La menzione dei punti cardinali longitudinali (oriente e occidente) prende imbeccata, oltre che dal citato Malachia, anche dal salmo 64,9: «tu fai gridare di gioia le soglie dell’oriente e dell’occidente». Insomma ancora una volta il pianeta è coinvolto in tutta la sua estensione in questo scrosciante impeto gaudioso.

E per concludere la visita a queste esagerazioni liturgiche di marchio geografico, cito con pochi elementi di novità rispetto al già visto, il prefazio dell’Ordine sacro:

tu scegli e costituisci i dispensatori dei santi misteri, perché in ogni parte della terra sia offerto il sacrificio perfetto.

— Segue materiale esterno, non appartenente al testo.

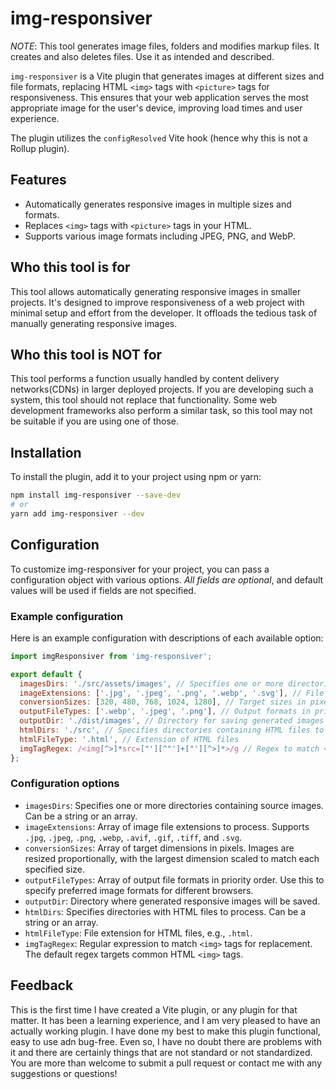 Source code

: # img-responsiver

*NOTE*: This tool generates image files, folders and modifies markup files.
It creates and also deletes files.
Use it as intended and described.

`img-responsiver` is a Vite plugin that generates images at different sizes and file formats, replacing HTML `<img>` tags with `<picture>` tags for responsiveness. This ensures that your web application serves the most appropriate image for the user's device, improving load times and user experience.

The plugin utilizes the `configResolved` Vite hook (hence why this is not a Rollup plugin).

## Features

- Automatically generates responsive images in multiple sizes and formats.
- Replaces `<img>` tags with `<picture>` tags in your HTML.
- Supports various image formats including JPEG, PNG, and WebP.

## Who this tool is for

This tool allows automatically generating responsive images in smaller projects.
It's designed to improve responsiveness of a web project with minimal setup and effort from the developer.
It offloads the tedious task of manually generating responsive images.

## Who this tool is NOT for

This tool performs a function usually handled by content delivery networks(CDNs) in larger deployed projects.
If you are developing such a system, this tool should not replace that functionality.
Some web development frameworks also perform a similar task, so this tool may not be suitable if you are using one of those.

## Installation

To install the plugin, add it to your project using npm or yarn:

```sh
npm install img-responsiver --save-dev
# or
yarn add img-responsiver --dev
```

## Configuration
To customize img-responsiver for your project, you can pass a configuration object with various options.
*All fields are optional*, and default values will be used if fields are not specified.

### Example configuration
Here is an example configuration with descriptions of each available option:
```javascript
import imgResponsiver from 'img-responsiver';

export default {
  imagesDirs: './src/assets/images', // Specifies one or more directories for source images
  imageExtensions: ['.jpg', '.jpeg', '.png', '.webp', '.svg'], // File types to process
  conversionSizes: [320, 480, 768, 1024, 1280], // Target sizes in pixels for responsive images
  outputFileTypes: ['.webp', '.jpeg', '.png'], // Output formats in priority order
  outputDir: './dist/images', // Directory for saving generated images
  htmlDirs: './src', // Specifies directories containing HTML files to process
  htmlFileType: '.html', // Extension of HTML files
  imgTagRegex: /<img[^>]*src=["'][^"']+["'][^>]*>/g // Regex to match <img> tags for replacement
};
```

### Configuration options
- `imagesDirs`: Specifies one or more directories containing source images. Can be a string or an array.
- `imageExtensions`: Array of image file extensions to process. Supports `.jpg`, `.jpeg`, `.png`, `.webp`, `.avif`, `.gif`, `.tiff`, and `.svg`.
- `conversionSizes`: Array of target dimensions in pixels. Images are resized proportionally, with the largest dimension scaled to match each specified size.
- `outputFileTypes`: Array of output file formats in priority order. Use this to specify preferred image formats for different browsers.
- `outputDir`: Directory where generated responsive images will be saved.
- `htmlDirs`: Specifies directories with HTML files to process. Can be a string or an array.
- `htmlFileType`: File extension for HTML files, e.g., `.html`.
- `imgTagRegex`: Regular expression to match `<img>` tags for replacement. The default regex targets common HTML `<img>` tags.

## Feedback
This is the first time I have created a Vite plugin, or any plugin for that matter.
It has been a learning experience, and I am very pleased to have an actually working plugin.
I have done my best to make this plugin functional, easy to use adn bug-free. Even so, I have no doubt there are problems with it and there are certainly things that are not standard or not standardized. You are more than welcome to submit a pull request or contact me with any suggestions or questions! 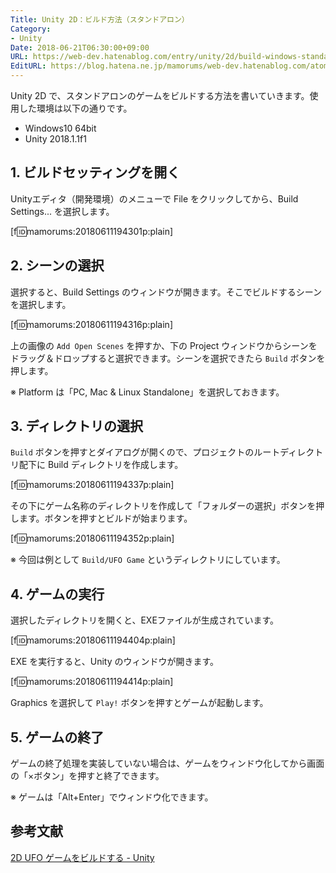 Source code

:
 ```yaml
---
Title: Unity 2D：ビルド方法（スタンドアロン）
Category:
- Unity
Date: 2018-06-21T06:30:00+09:00
URL: https://web-dev.hatenablog.com/entry/unity/2d/build-windows-standalone
EditURL: https://blog.hatena.ne.jp/mamorums/web-dev.hatenablog.com/atom/entry/17391345971653138187
---
```


Unity 2D で、スタンドアロンのゲームをビルドする方法を書いていきます。使用した環境は以下の通りです。

- Windows10 64bit
- Unity 2018.1.1f1


## 1. ビルドセッティングを開く
Unityエディタ（開発環境）のメニューで File をクリックしてから、Build Settings... を選択します。

[f:id:mamorums:20180611194301p:plain]


## 2. シーンの選択
選択すると、Build Settings のウィンドウが開きます。そこでビルドするシーンを選択します。

[f:id:mamorums:20180611194316p:plain]

上の画像の `Add Open Scenes` を押すか、下の Project ウィンドウからシーンをドラッグ＆ドロップすると選択できます。シーンを選択できたら `Build` ボタンを押します。

※ Platform は「PC, Mac & Linux Standalone」を選択しておきます。


## 3. ディレクトリの選択
`Build` ボタンを押すとダイアログが開くので、プロジェクトのルートディレクトリ配下に Build ディレクトリを作成します。

[f:id:mamorums:20180611194337p:plain]

その下にゲーム名称のディレクトリを作成して「フォルダーの選択」ボタンを押します。ボタンを押すとビルドが始まります。

[f:id:mamorums:20180611194352p:plain]

※ 今回は例として `Build/UFO Game` というディレクトリにしています。


## 4. ゲームの実行
選択したディレクトリを開くと、EXEファイルが生成されています。

[f:id:mamorums:20180611194404p:plain]

EXE を実行すると、Unity のウィンドウが開きます。

[f:id:mamorums:20180611194414p:plain]

Graphics を選択して `Play!` ボタンを押すとゲームが起動します。


## 5. ゲームの終了
ゲームの終了処理を実装していない場合は、ゲームをウィンドウ化してから画面の「×ボタン」を押すと終了できます。

※ ゲームは「Alt+Enter」でウィンドウ化できます。


## 参考文献
[2D UFO ゲームをビルドする - Unity](https://unity3d.com/jp/learn/tutorials/projects/2d-ufo-tutorial/building-our-2d-ufo-game?playlist=25844)
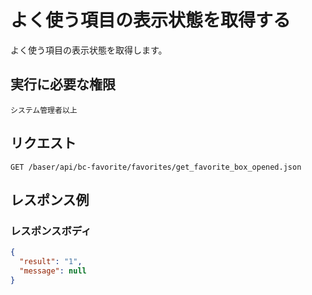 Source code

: # よく使う項目の表示状態を取得する

よく使う項目の表示状態を取得します。

## 実行に必要な権限

```
システム管理者以上
```

## リクエスト
```
GET /baser/api/bc-favorite/favorites/get_favorite_box_opened.json
```
## レスポンス例

### レスポンスボディ

```json
{
  "result": "1",
  "message": null
}

```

Si auspica anche qui che il sacrificio perfetto sia centellinato in ogni località della terra ferma[4].

La liturgia non si compiace soltanto di esagerazioni spaziali ma accetta pure impensabili esagerazioni cronologiche.  Tra i vari pezzi liturgici, quello emotivamente più vibrante è il prefazio, che diviene quindi patria di piacevoli esagerazioni liriche, specie nei protocolli terminali, nei quali le più o meno gracidanti ugole umane si associano alle melodiose voci angeliche prima di scrosciare il canto del Santo.

Su settanta prefazi in tredici si incontra il “cantiamo senza fine” oppure “cantiamo con voce incessante” l’inno della gloria divina. Roba da dover fare i gargarismi! L’esagerazione è vistosa. Anche i Sanctus polifonici musicalmente più elaborati durano solo qualche minuto: ben lontani dunque dal travaso nell’eternità, come dicono le civetterie liturgiche sopra ricordate.

E’ un’esagerazione che non disturba, perché denota l’intenzione che quella polifonia umano-angelica possa un giorno risuonare in eterno. E’ dunque una sorta di atto di speranza – quella vera avente in contenuto l’eternità –, non semplicemente recitato come la nota preghiera catechistica, ma addirittura cantato a più voci, per giunta angelicamente sintonizzate. Non c’è nulla di esagerato nell’immaginare eterno il canto paradisiaco: certo è una proiezione umana sul divino che non riusciamo altrimenti a immaginare.

L’esagerazione sta nel dichiarare incessante il canto che facciamo nel corso della liturgia che in realtà, come tutto ciò che è fatto dall’uomo, ha un inizio nel tempo e una conclusione nel tempo.

Un’altra forma di esagerazione, affettuosamente praticata dalla liturgia, è quella di gabbare per certo l’incerto, come capita alla conclusione di una preghiera eucaristica:

Allora nella creazione nuova, finalmente liberata dalla morte, canteremo l’inno di ringraziamento che sale a te dal tuo Cristo vivente in eterno.

Ciò avverrà se tutto andrà per il meglio, ma non si deve perdere di vista con faciloneria l’eventualità che invece di cantare l’inno di ringraziamento si sprofondi nell’abisso a bestemmiare insieme a satanasso! (quod Deus avertat = Dio ce lo eviti).

Mons. Alberto Albertazzi

[1] In verità, in verità.

[2] La traduzione 1973 rendeva “inondata di gioia l’umanità esulta su tutta la terra” il latino profusis paschalibus gaudiis.

[3] «… in ogni luogo si brucia incenso al mio nome e si fanno offerte pure, perché grande è il mio nome fra le nazioni» (Ml 1,11).

[4] San Paolo sembra averlo celebrato anche in barca At 27,35. Patriarca dei cappellani da crociera!